Slovenia will expand civil partnership rights after gay marriage defeated in referendum

Slovenian Prime Minister Miro Cerar is giving his government’s support to a bill to expand the rights of same-sex couples so that they are equal to married couples in all areas except for the right to adopt and to access invitro fertilization technologies.

The bill has been put forward by Jani Moderndorfer, a member of Cerar’s Modern Centre Party, after a 20 December referendum promoted by the Catholic Church struck down an equal marriage law that had been passed by lawmakers.

Moderndorfer introduced his bill two days after the referendum and the Government has now signaled its support for the bill.

Slovenia has had some kind of civil partnerships for same-sex couples since 2005 but with rights and obligations between the parties much less than married couples.
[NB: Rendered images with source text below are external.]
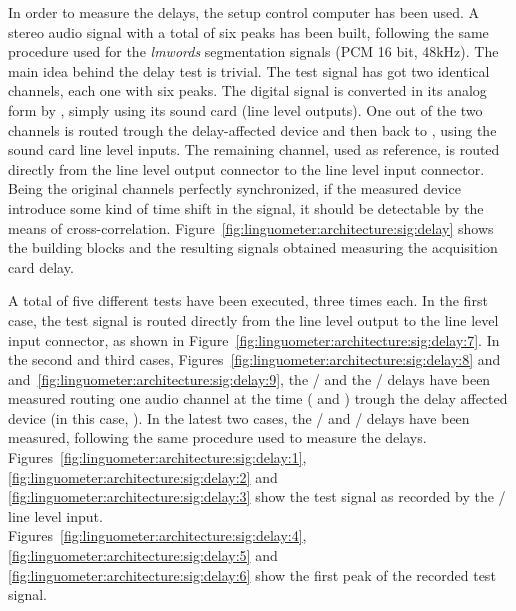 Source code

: In order to measure the delays, the setup control computer  has been 
used.
A stereo audio signal with a total of six peaks has been built, 
following the same procedure used for the \emph{lmwords} segmentation signals
(PCM 16 bit, 48kHz).
The main idea behind the delay test is trivial. The test signal has got two
identical channels, each one with six peaks.
The digital signal is converted in its analog form by , simply using
its sound card (line level outputs).
One out of the two channels is routed trough the delay-affected device and then
back to , using the sound card line level inputs.
The remaining channel, used as reference, is routed directly
from the line level output connector to the line level input connector.
Being the original channels perfectly synchronized, if the measured device
introduce some kind of time shift in the signal, it should be detectable by the
means of cross-correlation.
Figure~\ref{fig:linguometer:architecture:sig:delay} shows the building blocks
and the resulting signals obtained measuring the acquisition card delay.

A total of five different tests have been executed, three times each.
In the first case, the test signal is routed directly from the line level output
to the line level input connector, as shown in
Figure~\ref{fig:linguometer:architecture:sig:delay:7}.
In the second and third cases,
Figures~\ref{fig:linguometer:architecture:sig:delay:8} and
and~\ref{fig:linguometer:architecture:sig:delay:9},
the  / and
the / delays have been measured routing one audio channel
at the time ( and ) trough the delay affected
device (in this case, ).
In the latest two cases, the  / and 
/ delays have been measured, following the same
procedure used to measure the  delays.
Figures~\ref{fig:linguometer:architecture:sig:delay:1}, 
\ref{fig:linguometer:architecture:sig:delay:2} and
\ref{fig:linguometer:architecture:sig:delay:3} show the test signal 
as recorded by the  / line level input.\\
Figures~\ref{fig:linguometer:architecture:sig:delay:4}, 
\ref{fig:linguometer:architecture:sig:delay:5} and
\ref{fig:linguometer:architecture:sig:delay:6} show the
first peak of the recorded test signal.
Moderndorfer hopes his bill can correct that and offer a solution to same-sex couples until the parliament can pass another equal marriage law.

A majority of Slovenians opposed the referendum, which was forced on the government after opponents collected nearly 50,000 signatures.

Lawmakers voted to prevent it but opponents then took the issue to Slovenia’s Constitutional Court which ruled the referendum must be held.

As more than 20% of registered voters voted to repeal the equal marriage law, the referendum was a success but many Slovenians did not take part in the poll at all.